The Berlin Wall stands again, across from Ed's Shoe Repair and next to a drapery store on a sleepy street in downtown Pomona.
But this wall doesn't impose a boundary. It serves as an invitation: "Welcome Berlin Artists," reads a slogan etched on the brightly painted wall covered with graffiti. The mock wall is the introduction to the exhibit "Berlin at the New Frontier," which opened earlier this month at Pomona's DA Gallery.
The nonprofit gallery, in conjunction with the city of Pomona, is showing the works of five West German artists, including one who spent most of her life behind the real Berlin Wall in East Germany.
This wall, too, will come tumbling down like its European counterpart. On Saturday, exhibit participants will hammer it down to mark the show's closing weekend. The wall becomes take-home art when 3x3-foot pieces are raffled off at the final celebration.
The wall has been a work-in-progress since it was constructed. Throughout the exhibit, artists and passersby have grabbed paintbrushes and added political messages, poetry and gang graffiti to the Pomona version of the wall. The verdict: "It looks like the Berlin Wall looked," said Werner Zein, one of the artists from Berlin.
For Zein, working on the Pomona wall conjured memories of a chilly Nov. 9 in Berlin, the day the wall was taken down. "I never felt such emotion in my life. It gives me the goosebumps to think about it," said the artist, who lives near the Wall.
That November day was even more powerful for Cornelia Schleime. An artist on the rise like the others selected for the show by Berlin government officials and the Pomona Cultural Arts Commission, Schleime, 36, could not freely express herself until she migrated from East to West Berlin in 1984. As an artist in East Berlin, she could only work underground. "My lifestyle was forbidden," said the punkish-looking artist with orange hair and bold makeup. "My art was forbidden.
" 'Garbage art, that's what you do,' they told me," she said. The East German government never allowed her to show her work. Now she is considered a hot commodity in West Berlin, and is promoted by the Berlin Senate in such shows as the one in Pomona.

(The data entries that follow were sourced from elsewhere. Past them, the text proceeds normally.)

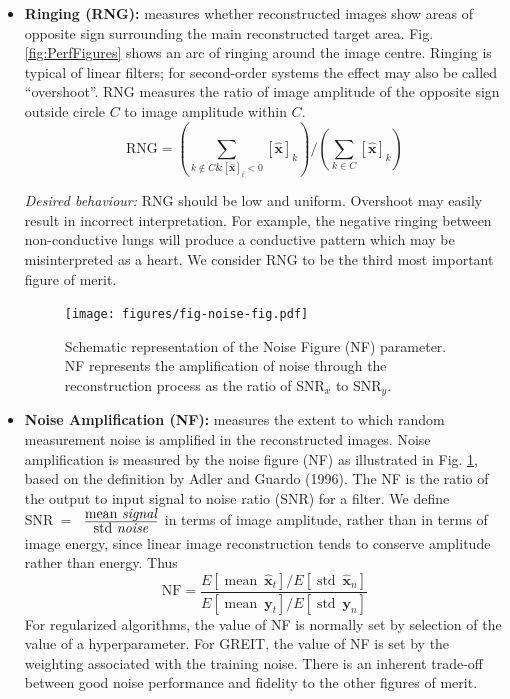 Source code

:\documentclass[12pt]{iopart}
\newcommand{\xH}{\mbox{$\mathbf{\hat x}$}}
\newcommand{\yB}{\mbox{$\mathbf{y}$}}
\begin{document}
\begin{itemize}
\hspace{5mm}
{\em Desired behaviour:}
SD should be low and uniform. Large SD may result in
incorrect interpretation of images, although this
effect is less important than other artefacts. We 
consider SD to be the fifth most important figure 
of merit.

\item
{\bf Ringing (RNG):}
measures whether reconstructed images show
areas of opposite sign surrounding the main 
reconstructed target area. Fig. \ref{fig:PerfFigures}
shows an arc of ringing around the image centre.
Ringing is typical of linear filters; for second-order
systems the effect may also be called ``overshoot''.
RNG measures the ratio of image amplitude of
the opposite sign outside circle $C$ to image
amplitude within $C$.
\begin{equation}
\mathrm{RNG} =
\left(
        \sum_{k\not\in C \& [\xH]_i < 0} [\xH]_k 
\right)
/ 
\left(
        \sum_{k\in C}                    [\xH]_k 
\right)
\end{equation}

\hspace{5mm}
{\em Desired behaviour:}
RNG should be low and uniform. Overshoot may
easily result in incorrect interpretation. For
example, the negative ringing between non-conductive
lungs will produce a conductive pattern which 
may be misinterpreted as a heart.
We consider RNG to be the third most important figure 
of merit.

\begin{figure}[bhtp]
\begin{center}
\texttt{[image: figures/fig-noise-fig.pdf]}
\caption{ \label{fig:noise_fig}
Schematic representation of the Noise Figure (NF)
parameter. NF represents the amplification of noise through
the reconstruction process as the ratio of SNR$_x$ to SNR$_y$.
}
\end{center}
\end{figure}

\item
{\bf Noise Amplification (NF):}
measures the extent to which random
measurement noise is amplified
in the reconstructed images. Noise amplification
is measured by the noise figure (NF) as
illustrated in Fig. \ref{fig:noise_fig}, 
based on the definition by Adler and Guardo (1996).
The NF is the ratio of the output to input
 signal to noise ratio (SNR) for a filter.
We define SNR~=~%
$\frac{
   \mbox{mean \em signal}
      }{
   \mbox{std \em noise}
     }
$ 
in terms of image amplitude,
rather than in terms of image energy, since linear
image reconstruction tends to conserve  amplitude
rather than energy. Thus
\begin{equation}
\mathrm{NF} = \frac{
   E[ \mathop{mean}~\xH_t ] 
         /
   E[ \mathop{std}~\xH_n ]
}{
   E[ \mathop{mean}~\yB_t ] 
         /
   E[ \mathop{std}~\yB_n ]
}
\end{equation}
For regularized algorithms, the value of NF is normally
set by selection of the value of 
a hyperparameter. For GREIT, the value of NF is set by the weighting
associated with the training noise. There is an inherent
trade-off between good noise performance and fidelity to
the other figures of merit.


\end{itemize}
\end{document}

To Schleime, freedom of expression is a gift. But ironically, she said the pressure she felt in East Berlin caused her to do her best work. She created almost surrealistic, dream-like paintings. After a few years in the West, her art changed. "The need to react was not as pressing," she said.
In the West, she responded to the more mundane. One of her works in the show is a series of painted leeks. "I react to everyday life now. I eat leeks," she said.
Because "Berlin at the New Frontier" was planned before the fall of the Wall, Schleime and the other artists' work does not address its dismantling. But Schleime says she has no plans to react to this in terms of her art. "It is frightening to me, to go back to my past. I want to look to the future, get new inspirations. That's the point of this exchange with the American art world and the American people. That's why I'm here."
At first, Zein worried that the show would not fit together well. Compare his hanging can of baked beans to artist Ulrich Radke's "Last Supper," a mixed-medium piece of 12 bashed-in TV screens on a table with wine and bread.
"But when we put it all up we said, 'Come on, it fits perfectly!' After all, we are all from the same place," Zein said.
Both Zein and artist Andreas Ginkel, who had not conferred before the show, brought tire sculptures to exhibit in California. "We must have both been thinking, L.A.--car city--bring the tire," concluded Zein.
But Randa Milliron, Pomona's director of cultural arts who organized the show, wanted the artists specifically because of their diversity. "I wanted to show the whole spectrum, to give a taste of the different types of work in Berlin," she said.
Milliron, a member of the band H-Bomb White Noise and a frequent commuter to Berlin, thinks the show will infuse culture into Pomona. "Pomona has all the elements for a burgeoning arts center, like a SoHo or a Hoboken. Artsits can wait two years to show in L.A.; we want them to know we're here," she said.
Why an exchange with Berlin? "Berlin is so vital, I wanted to bring that here." She started working on the show a year ago, when she contacted the Berlin Senate, which funded the artists' trips. She gathered about $20,000 from corporate sponsors such as GTE and Cablevision. She said the Wall coming down generated even more interest.
The exhibit's collaborative spirit has taken effect. Local artist Rick Cummings said he couldn't resist exchanging ideas with artists from Berlin, so he came and painted a scene of palm trees on the wall. When a pony-tailed girl painted right over his work, he didn't flinch. "That's part of it. This exhibit is about things coming together. It's about sharing art and sharing cultures."